PROMPT —
Every entry below should appear in the answer exactly as written, apart from the pictures.

★ ★ ★ ★ ★

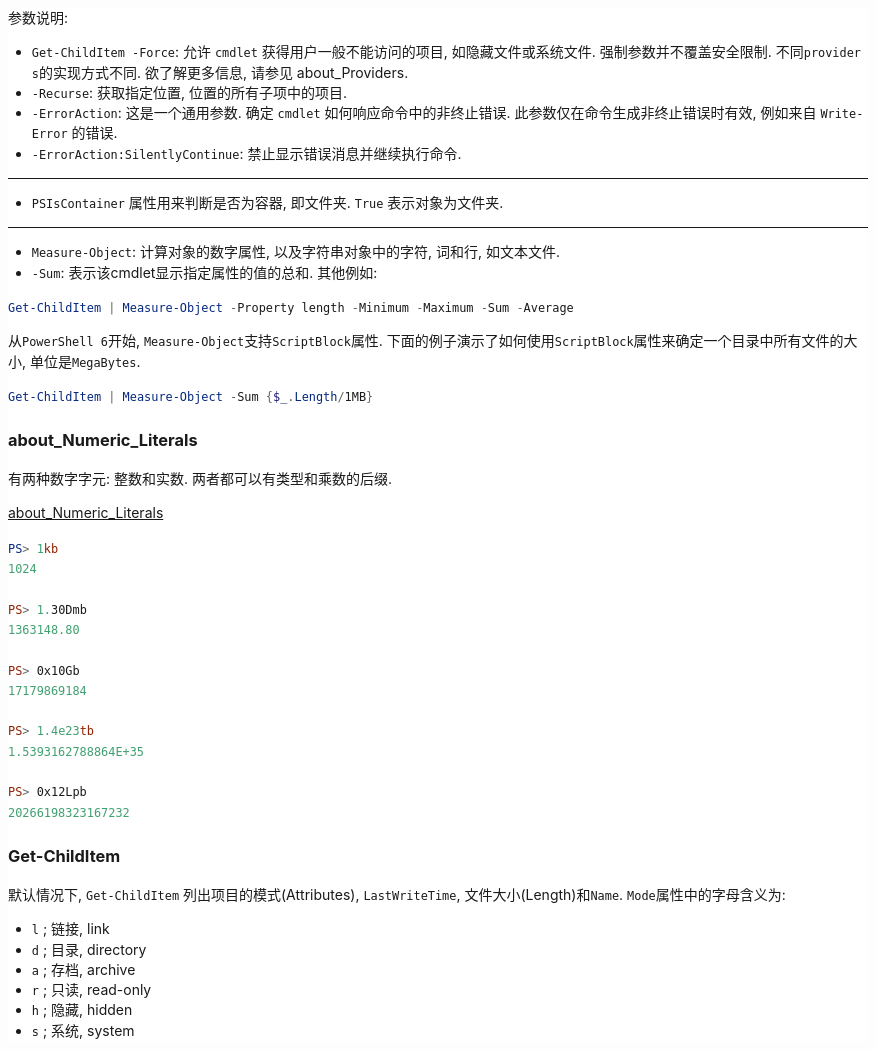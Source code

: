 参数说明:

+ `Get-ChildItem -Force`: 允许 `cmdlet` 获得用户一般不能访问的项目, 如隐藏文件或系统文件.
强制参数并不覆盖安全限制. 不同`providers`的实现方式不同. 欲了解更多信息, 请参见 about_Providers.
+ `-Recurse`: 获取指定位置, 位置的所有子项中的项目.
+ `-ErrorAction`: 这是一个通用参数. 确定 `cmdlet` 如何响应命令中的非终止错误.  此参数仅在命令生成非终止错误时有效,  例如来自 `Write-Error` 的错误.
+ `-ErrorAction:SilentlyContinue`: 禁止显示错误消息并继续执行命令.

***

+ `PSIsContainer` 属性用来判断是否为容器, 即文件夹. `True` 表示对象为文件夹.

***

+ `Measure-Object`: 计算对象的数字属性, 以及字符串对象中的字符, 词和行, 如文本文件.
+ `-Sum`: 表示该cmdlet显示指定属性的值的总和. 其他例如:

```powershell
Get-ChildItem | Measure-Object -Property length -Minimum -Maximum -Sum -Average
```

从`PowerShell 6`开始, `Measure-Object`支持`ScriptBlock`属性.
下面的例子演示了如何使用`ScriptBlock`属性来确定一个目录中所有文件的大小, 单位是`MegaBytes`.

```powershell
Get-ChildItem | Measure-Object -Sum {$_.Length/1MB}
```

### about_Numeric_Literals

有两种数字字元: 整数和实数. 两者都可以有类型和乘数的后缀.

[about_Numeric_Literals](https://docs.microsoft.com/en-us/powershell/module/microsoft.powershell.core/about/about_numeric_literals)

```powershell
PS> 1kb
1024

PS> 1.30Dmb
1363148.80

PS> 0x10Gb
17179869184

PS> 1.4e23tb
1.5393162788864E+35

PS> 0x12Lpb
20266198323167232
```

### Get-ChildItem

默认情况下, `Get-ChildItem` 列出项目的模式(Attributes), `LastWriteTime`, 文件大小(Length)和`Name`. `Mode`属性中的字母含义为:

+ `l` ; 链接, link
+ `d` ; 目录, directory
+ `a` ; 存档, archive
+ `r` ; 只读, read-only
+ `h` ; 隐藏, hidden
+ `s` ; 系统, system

★ ★ ★ ★ ★

TASK OUTPUT —
Source code

: 参数说明:

+ `Get-ChildItem -Force`: 允许 `cmdlet` 获得用户一般不能访问的项目, 如隐藏文件或系统文件.
强制参数并不覆盖安全限制. 不同`providers`的实现方式不同. 欲了解更多信息, 请参见 about_Providers.
+ `-Recurse`: 获取指定位置, 位置的所有子项中的项目.
+ `-ErrorAction`: 这是一个通用参数. 确定 `cmdlet` 如何响应命令中的非终止错误.  此参数仅在命令生成非终止错误时有效,  例如来自 `Write-Error` 的错误.
+ `-ErrorAction:SilentlyContinue`: 禁止显示错误消息并继续执行命令.

***

+ `PSIsContainer` 属性用来判断是否为容器, 即文件夹. `True` 表示对象为文件夹.

***

+ `Measure-Object`: 计算对象的数字属性, 以及字符串对象中的字符, 词和行, 如文本文件.
+ `-Sum`: 表示该cmdlet显示指定属性的值的总和. 其他例如:

```powershell
Get-ChildItem | Measure-Object -Property length -Minimum -Maximum -Sum -Average
```

从`PowerShell 6`开始, `Measure-Object`支持`ScriptBlock`属性.
下面的例子演示了如何使用`ScriptBlock`属性来确定一个目录中所有文件的大小, 单位是`MegaBytes`.

```powershell
Get-ChildItem | Measure-Object -Sum {$_.Length/1MB}
```

### about_Numeric_Literals

有两种数字字元: 整数和实数. 两者都可以有类型和乘数的后缀.

[about_Numeric_Literals](https://docs.microsoft.com/en-us/powershell/module/microsoft.powershell.core/about/about_numeric_literals)

```powershell
PS> 1kb
1024

PS> 1.30Dmb
1363148.80

PS> 0x10Gb
17179869184

PS> 1.4e23tb
1.5393162788864E+35

PS> 0x12Lpb
20266198323167232
```

### Get-ChildItem

默认情况下, `Get-ChildItem` 列出项目的模式(Attributes), `LastWriteTime`, 文件大小(Length)和`Name`. `Mode`属性中的字母含义为:

+ `l` ; 链接, link
+ `d` ; 目录, directory
+ `a` ; 存档, archive
+ `r` ; 只读, read-only
+ `h` ; 隐藏, hidden
+ `s` ; 系统, system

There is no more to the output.